Let $a,b,c$ be integers such that $\gcd(a,b,c)=1$. Does the equation
$ a(x y)+c (z w)+b (z x)=1$
with $ x,y,z,w$ integers always have a solution?.
I know it's a simple question but I haven't gotten anywere. I tried to set any $s , t , r \in Z $ such that $ as+ct+br=1$ and then solve $s=x y,\, t= z w,\, r=z x$. But I realized that sysmtem not always have a solution (e.g. when $s=1 ,t=p, r=p^{2}$ for p a prime ).
Any hint would be appreciated thanks.
Let's see if we can make it work with the reasonably hard case of $(a,b,c)=(6,10,15)$.
$\gcd(a,b) = 2$, so Bézout's identity there is $(2+5k)\cdot a -(1+3k)\cdot b = 2$
Then $\gcd(2,c) = 1$, and the identity there is $(8+15m)\cdot 2 -(1+2m) \cdot c =1$
So overall we have $(2+5k)(8+15m)\cdot a - (8+15m)(1+3k)\cdot b-(1+2m) \cdot c = 1$
If we set $k=2, m=3$ we get $12\cdot 53\cdot a - 53\cdot 7 \cdot b -7\cdot c = 1$ and we can choose $(w,x,y,z)=(1,53,12,-7)$
In fact this shows me that there is enough freedom to choose $k$ and $m$ fairly freely. Setting them both to zero gives $2\cdot 8\cdot a - 8\cdot b-1 \cdot c = 1$ and $(w,x,y,z)=(1,8,2,-1)$ also works
Thanks, the freedom of $k$ and $m$ does indeed solve the problem. Let $d=gcd(a,b)$ by Bézout's identity we find $u_{0},v_{0},s_{0}$ and $t_{0}$ such that
$a\,u_{0}+b \, v_{0}=d$
$d \, s_{0}+c \, t_{0}=1$
By following Joffan reasoning we are led to the equations
$ x\,y=(u_{0}+k \cdot b/d)(s_{0}+m \, c) $
$x\,z =(v_{0}-k \cdot a/d)(s_{0}+m \, c)$
$w \, z=t_{0}-m \,d$
where we may pick $k$ and $m$ as we need.
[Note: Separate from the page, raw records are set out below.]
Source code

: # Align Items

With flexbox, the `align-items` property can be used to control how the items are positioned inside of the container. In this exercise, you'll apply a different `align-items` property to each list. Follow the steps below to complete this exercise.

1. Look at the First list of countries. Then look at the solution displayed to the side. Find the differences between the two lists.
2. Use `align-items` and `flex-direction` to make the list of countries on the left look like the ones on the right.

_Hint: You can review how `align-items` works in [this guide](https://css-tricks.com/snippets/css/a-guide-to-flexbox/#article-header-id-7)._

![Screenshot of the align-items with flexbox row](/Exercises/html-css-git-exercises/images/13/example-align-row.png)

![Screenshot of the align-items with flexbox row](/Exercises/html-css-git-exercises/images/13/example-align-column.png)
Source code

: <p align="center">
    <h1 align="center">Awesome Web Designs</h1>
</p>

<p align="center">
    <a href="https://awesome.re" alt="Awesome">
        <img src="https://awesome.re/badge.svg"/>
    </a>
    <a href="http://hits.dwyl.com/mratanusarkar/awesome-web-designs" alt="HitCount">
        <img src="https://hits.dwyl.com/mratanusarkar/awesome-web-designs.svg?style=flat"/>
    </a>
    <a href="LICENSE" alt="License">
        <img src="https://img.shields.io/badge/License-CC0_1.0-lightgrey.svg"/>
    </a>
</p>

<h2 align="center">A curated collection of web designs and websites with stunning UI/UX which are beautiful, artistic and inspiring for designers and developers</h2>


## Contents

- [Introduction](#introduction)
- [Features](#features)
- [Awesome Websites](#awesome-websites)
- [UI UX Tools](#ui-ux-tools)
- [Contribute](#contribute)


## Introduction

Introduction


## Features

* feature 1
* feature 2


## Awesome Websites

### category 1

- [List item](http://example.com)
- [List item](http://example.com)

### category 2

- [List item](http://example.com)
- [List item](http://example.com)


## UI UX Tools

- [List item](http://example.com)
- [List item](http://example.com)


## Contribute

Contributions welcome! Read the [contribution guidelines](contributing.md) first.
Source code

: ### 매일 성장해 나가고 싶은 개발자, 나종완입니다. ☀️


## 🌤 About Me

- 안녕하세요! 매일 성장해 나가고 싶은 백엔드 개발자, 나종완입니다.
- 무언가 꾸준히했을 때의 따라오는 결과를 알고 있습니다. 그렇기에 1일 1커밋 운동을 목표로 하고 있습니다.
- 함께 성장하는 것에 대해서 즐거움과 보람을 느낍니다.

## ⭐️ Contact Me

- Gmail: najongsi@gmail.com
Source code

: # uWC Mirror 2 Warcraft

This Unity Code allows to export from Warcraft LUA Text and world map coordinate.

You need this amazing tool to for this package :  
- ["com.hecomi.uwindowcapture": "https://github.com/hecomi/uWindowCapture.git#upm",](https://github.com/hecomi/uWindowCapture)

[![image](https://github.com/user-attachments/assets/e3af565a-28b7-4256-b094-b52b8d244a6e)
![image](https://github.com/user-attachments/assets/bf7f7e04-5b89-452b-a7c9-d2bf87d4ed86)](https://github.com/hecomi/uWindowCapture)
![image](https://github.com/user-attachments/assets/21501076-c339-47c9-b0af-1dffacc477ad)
Taking $x=s_{0}+m \, c \,$,$\,\,y=u_{0}+k \cdot b/d$ and $z=v_{0}-k \cdot a/d $, all we need to show is that exists $k$ and $m$ such that $v_{0}-k \cdot a/d $ divides $t_{0}-m \,d$ and then take $w= (t_{0}-m \,d)/(v_{0}-k \cdot a/d)$
Now since $ v_{0}$ and $a/d$ are relatively prime by Dirichlet theorem on arithmetic progressions $p=v_{0}-k \cdot a/d$ for infinetly many primes $p$ in particular we can choose $p \nmid d$ so that $d$ is invertible mod $p$. Finally we choose any $m$ such that $d \, m \equiv t_{0} \;(\bmod\; p)$ and we are done.